Ces équipements évalués à 175 mille dollars américains ont été liquidés à pour la modique somme de 15 mille gourdes.
Comment imaginer qu'un membre de CASEC puisse être impliqué dans une action aussi vile, laide et avilissante? Lui qui, en principe, devrait prêcher d'exemple, donner le ton, le ton de la moralité?
Définitivement, notre singulier petit pays est condamné à vivre de scandales provoqués surtout par ceux-là mêmes qui ont la charge de gérer l'Etat et de s'assurer de la bonne utilisation de ses ressources.
En est-on à notre première expérience? Non. On se rappelle tout le tintamarre provoqué par l'implication d'un parlementaire dans une question de vol de moteurs!
N'est-ce pas l'Etat, tel qu'il fonctionne, hier et aujourd'hui, qui donne libre cours à ses administrateurs de s'occuper, sans rendre compte à personne, de ses affaires?
Mises à part ces tentatives de vol ou ces vols tout court, combien de matériel ou d'équipements de l'Etat ont été vendus aux enchères ou détournés?

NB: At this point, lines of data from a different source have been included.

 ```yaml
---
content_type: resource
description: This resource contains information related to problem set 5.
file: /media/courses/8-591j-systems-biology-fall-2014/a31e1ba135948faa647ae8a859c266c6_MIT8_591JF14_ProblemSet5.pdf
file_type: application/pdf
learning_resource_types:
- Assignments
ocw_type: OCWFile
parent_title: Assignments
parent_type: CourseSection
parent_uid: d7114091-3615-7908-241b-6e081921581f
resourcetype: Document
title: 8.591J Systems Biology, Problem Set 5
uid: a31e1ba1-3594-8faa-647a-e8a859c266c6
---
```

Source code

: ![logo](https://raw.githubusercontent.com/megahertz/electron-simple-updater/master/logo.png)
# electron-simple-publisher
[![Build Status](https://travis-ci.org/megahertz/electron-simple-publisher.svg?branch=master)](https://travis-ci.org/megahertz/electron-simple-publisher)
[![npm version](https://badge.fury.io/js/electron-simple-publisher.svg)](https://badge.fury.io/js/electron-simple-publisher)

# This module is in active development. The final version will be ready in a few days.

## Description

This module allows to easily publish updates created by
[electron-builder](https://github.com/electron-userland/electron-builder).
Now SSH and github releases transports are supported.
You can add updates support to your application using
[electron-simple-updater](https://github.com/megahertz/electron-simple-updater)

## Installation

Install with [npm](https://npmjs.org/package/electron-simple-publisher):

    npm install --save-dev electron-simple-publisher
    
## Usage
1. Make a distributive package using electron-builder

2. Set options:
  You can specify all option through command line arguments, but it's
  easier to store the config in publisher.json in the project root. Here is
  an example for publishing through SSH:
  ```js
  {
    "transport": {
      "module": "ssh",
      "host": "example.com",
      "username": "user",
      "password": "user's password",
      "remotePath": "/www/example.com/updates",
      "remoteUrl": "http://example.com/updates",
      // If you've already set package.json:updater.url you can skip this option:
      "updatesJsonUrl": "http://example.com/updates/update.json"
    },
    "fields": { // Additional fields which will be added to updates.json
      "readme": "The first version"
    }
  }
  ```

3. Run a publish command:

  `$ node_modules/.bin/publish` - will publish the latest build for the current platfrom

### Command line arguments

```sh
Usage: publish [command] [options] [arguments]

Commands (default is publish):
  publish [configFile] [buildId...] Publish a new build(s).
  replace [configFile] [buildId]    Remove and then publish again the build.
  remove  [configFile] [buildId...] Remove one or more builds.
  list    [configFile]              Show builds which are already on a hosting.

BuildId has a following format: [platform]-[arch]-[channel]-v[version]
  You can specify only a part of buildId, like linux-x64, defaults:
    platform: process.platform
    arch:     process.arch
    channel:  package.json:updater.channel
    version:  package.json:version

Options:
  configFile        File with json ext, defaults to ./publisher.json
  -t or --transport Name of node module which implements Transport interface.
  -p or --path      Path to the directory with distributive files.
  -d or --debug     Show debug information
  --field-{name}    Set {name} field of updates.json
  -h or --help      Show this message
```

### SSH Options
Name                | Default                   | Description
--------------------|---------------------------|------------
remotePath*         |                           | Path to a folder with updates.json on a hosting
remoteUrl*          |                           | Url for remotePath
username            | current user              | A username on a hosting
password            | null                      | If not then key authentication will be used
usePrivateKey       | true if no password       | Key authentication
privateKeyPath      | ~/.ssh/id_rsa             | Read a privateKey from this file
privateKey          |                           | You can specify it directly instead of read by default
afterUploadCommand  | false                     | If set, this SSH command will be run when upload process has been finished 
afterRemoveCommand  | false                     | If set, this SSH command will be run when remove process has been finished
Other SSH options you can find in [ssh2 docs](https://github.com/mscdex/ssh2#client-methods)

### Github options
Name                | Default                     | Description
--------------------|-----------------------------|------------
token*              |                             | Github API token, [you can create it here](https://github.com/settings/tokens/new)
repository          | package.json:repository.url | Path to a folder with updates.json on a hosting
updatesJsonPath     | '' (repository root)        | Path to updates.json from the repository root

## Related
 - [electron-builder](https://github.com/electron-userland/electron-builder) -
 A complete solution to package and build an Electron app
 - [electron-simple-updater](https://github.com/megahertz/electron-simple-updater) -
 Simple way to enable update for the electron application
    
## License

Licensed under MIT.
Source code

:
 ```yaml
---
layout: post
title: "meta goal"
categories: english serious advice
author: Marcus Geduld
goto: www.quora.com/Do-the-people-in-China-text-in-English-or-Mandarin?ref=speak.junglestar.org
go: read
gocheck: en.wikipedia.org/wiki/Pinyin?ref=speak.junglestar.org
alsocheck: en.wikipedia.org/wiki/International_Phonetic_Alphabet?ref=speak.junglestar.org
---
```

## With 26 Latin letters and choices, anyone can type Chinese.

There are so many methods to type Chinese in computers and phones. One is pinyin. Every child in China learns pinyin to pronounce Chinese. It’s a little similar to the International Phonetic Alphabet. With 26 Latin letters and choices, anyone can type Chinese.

Combien?
Combien de nos ordonnateurs, de nos administrateurs, de responsables des deniers publics peuvent se vanter d'avoir les mains propres, de n'avoir jamais été impliqués dans des actions frauduleuses, malhonnêtes aux dépens du trésor public, de l'Etat?
Où est donc cette moralité tant prônée par nos chefs d'équipe? Comment espérer que notre jeunesse, déjà en panne de modèles, pourra un jour s'éçarter des mauvaises manières, des habitudes vilaines qui entachent l'honneur de ses dirigeants passés?
Quelle Haiti de demain voudrions-nous offrir à nos enfants, à l'étranger, au monde entier?